Он не хотел знать. Он не давил на нее и закрыл тему.
Позже, когда они закончили, она отвела его к себе в комнату покурить травку. Когда работаешь на кухне, домой приходишь весь грязный, одежда и кожа пахнут едой. Они шли рука об руку по пустой дороге. Это был амбар, перестроенный в общагу, и там жил кое-кто из мелкой обслуги. Сезонные рабочие, по большей части студенты, до наступления первых заморозков они вернутся к своей настоящей жизни. Они лежали на ее кровати под открытым окном, чувствовался сладковатый запах овец, и была видна луна.
– Вот бы все было иначе, – сказала она, – люди были бы добрее, понимаешь? Вот бы люди были добрее друг к другу.
Он посмотрел на ее лицо сверху вниз и понял, что она еще совсем ребенок. Она позволила ему поцеловать себя несколько раз. Губы у нее были сухие и соленые, и когда он целовал ее с закрытыми глазами, это было похоже на прогулку по темному городишке.
– Я всякое делала, – сказала она. – То, о чем жалею.
– Например?
– С мужчинами. – Она посмотрела на него распахнутыми глазами.
– Нет нужды…
– Я хочу. Я хочу, чтобы ты меня узнал. Хочу, чтобы ты понял, кто я на самом деле.
Она повернулась на бок и подперла голову ладонью. Тело ее было как береговая линия далекого острова, которую дано видеть немногим, с белыми виллами над синим морем.
Она зажгла сигарету и с отвращением выпустила дым.

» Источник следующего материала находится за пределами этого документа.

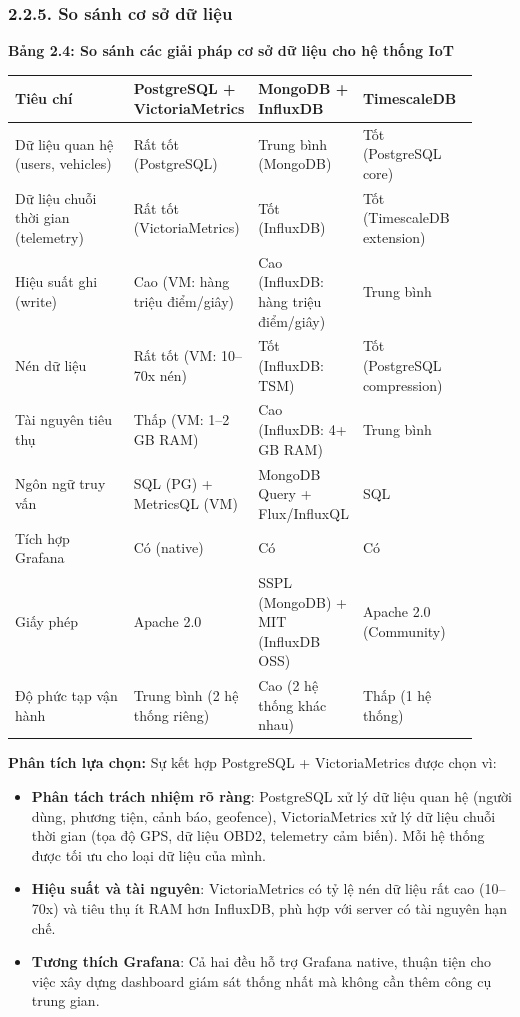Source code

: \documentclass[13pt,a4paper]{extarticle}
\newcounter{none} %
\newcommand{\thesislongtableorignewline}{}
\let\thesislongtableorignewline\\
\renewcommand{\\}{\thesislongtableorignewline\hline}%
\let\\\thesislongtableorignewline
\newcommand{\thesistabletitle}[1]{%
  \begin{center}\textbf{#1}\end{center}%
}
\providecommand{\tightlist}{%
  \setlength{\itemsep}{0pt}\setlength{\parskip}{0pt}}
\begin{document}
\subsubsection{2.2.5. So sánh cơ sở dữ
liệu}\label{225-so-suxe1nh-cux1a1-sux1edf-dux1eef-liux1ec7u}

\thesistabletitle{Bảng 2.4: So sánh các giải pháp cơ sở dữ liệu cho hệ thống IoT}

{\def\LTcaptype{none} %
\begin{longtable}{|p{0.30\linewidth}|p{0.16\linewidth}|p{0.20\linewidth}|p{0.26\linewidth}|}
\hline \textbf{Tiêu chí} & \textbf{PostgreSQL + VictoriaMetrics} & \textbf{MongoDB + InfluxDB} & \textbf{TimescaleDB} \\
\hline
\endhead
\hline
\endlastfoot
Dữ liệu quan hệ (users, vehicles) & Rất tốt (PostgreSQL) & Trung bình
(MongoDB) & Tốt (PostgreSQL core) \\
Dữ liệu chuỗi thời gian (telemetry) & Rất tốt (VictoriaMetrics) & Tốt
(InfluxDB) & Tốt (TimescaleDB extension) \\
Hiệu suất ghi (write) & Cao (VM: hàng triệu điểm/giây) & Cao (InfluxDB:
hàng triệu điểm/giây) & Trung bình \\
Nén dữ liệu & Rất tốt (VM: 10--70x nén) & Tốt (InfluxDB: TSM) & Tốt
(PostgreSQL compression) \\
Tài nguyên tiêu thụ & Thấp (VM: 1--2 GB RAM) & Cao (InfluxDB: 4+ GB RAM)
& Trung bình \\
Ngôn ngữ truy vấn & SQL (PG) + MetricsQL (VM) & MongoDB Query +
Flux/InfluxQL & SQL \\
Tích hợp Grafana & Có (native) & Có & Có \\
Giấy phép & Apache 2.0 & SSPL (MongoDB) + MIT (InfluxDB OSS) & Apache
2.0 (Community) \\
Độ phức tạp vận hành & Trung bình (2 hệ thống riêng) & Cao (2 hệ thống
khác nhau) & Thấp (1 hệ thống) \\
\end{longtable}
}

\textbf{Phân tích lựa chọn:} Sự kết hợp PostgreSQL + VictoriaMetrics
được chọn vì:

\begin{itemize}
\tightlist
\item
  \textbf{Phân tách trách nhiệm rõ ràng}: PostgreSQL xử lý dữ liệu quan
  hệ (người dùng, phương tiện, cảnh báo, geofence), VictoriaMetrics xử
  lý dữ liệu chuỗi thời gian (tọa độ GPS, dữ liệu OBD2, telemetry cảm
  biến). Mỗi hệ thống được tối ưu cho loại dữ liệu của mình.
\item
  \textbf{Hiệu suất và tài nguyên}: VictoriaMetrics có tỷ lệ nén dữ liệu
  rất cao (10--70x) và tiêu thụ ít RAM hơn InfluxDB, phù hợp với server
  có tài nguyên hạn chế.
\item
  \textbf{Tương thích Grafana}: Cả hai đều hỗ trợ Grafana native, thuận
  tiện cho việc xây dựng dashboard giám sát thống nhất mà không cần thêm
  công cụ trung gian.
\end{itemize}
\end{document}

– Я занимаюсь сексом с тринадцати.
– Все ошибаются, – сказал он. – Нужно оставить это позади. – Так бы сказала его мама.
– Я постараюсь, Эдди. – Она коснулась его руки, легко, как птичка, опустившаяся на ветку, и ему почему-то показалось, что она смотрит на него свысока. Потом она сказала: – Я не хочу тебя уязвить.
Он подумал – интересно, почему она это сказала.
– Вовсе нет, – сказал он ей. Сам понимая, что это ложь. – Не беспокойся обо мне. Я непривередливый клиент.
Она принялась целовать его всего, но он притянул ее к себе – не хотел, чтобы она делала ему одолжение, как всем прочим. Он нежно поцеловал ее, и она захихикала совсем по-детски и спрятала лицо в сгибе его локтя. А потом они принялись бороться, и она была как мальчишка, как один из его братьев, худая и яростная, и он мог быть груб с ней, и это был не секс, он даже трусики с нее не снял – это было что-то другое, голодное, плотское, и оно лишь подтверждало, что ни один из них не насытится никогда. Они оба это знали, и он видел в ее глазах тихое прозрение, которое передалось и ему, так что ему стало не по себе.
Они уснули вместе, а утром, до рассвета, тихонько спустились по лестнице. Он вывел ее в поле мертвых машин. Они забрались в старый автобус, и он сыграл ей медленную мрачную мелодию, словно по наитию. Это был звук его собственного тоскующего сердца. Она лежала на холодном металле, сонная, под его старым пальто, и он лег рядом, и они смотрели в небо. Она особо не рассказывала о своей жизни, разве что как доехала сюда автостопом из Калифорнии, что, как ему казалось, было неправдой, и что ее отец был известный адвокат, представлявший гангстеров, преступников.
– Я выросла в доме, где повсюду висели фотографии мертвых людей. Есть много интересных способов убивать.
Эдди подумал, что это грустно, ему было жаль ее. Она сказала, что отец редко бывал дома. Там предостаточно плохих людей.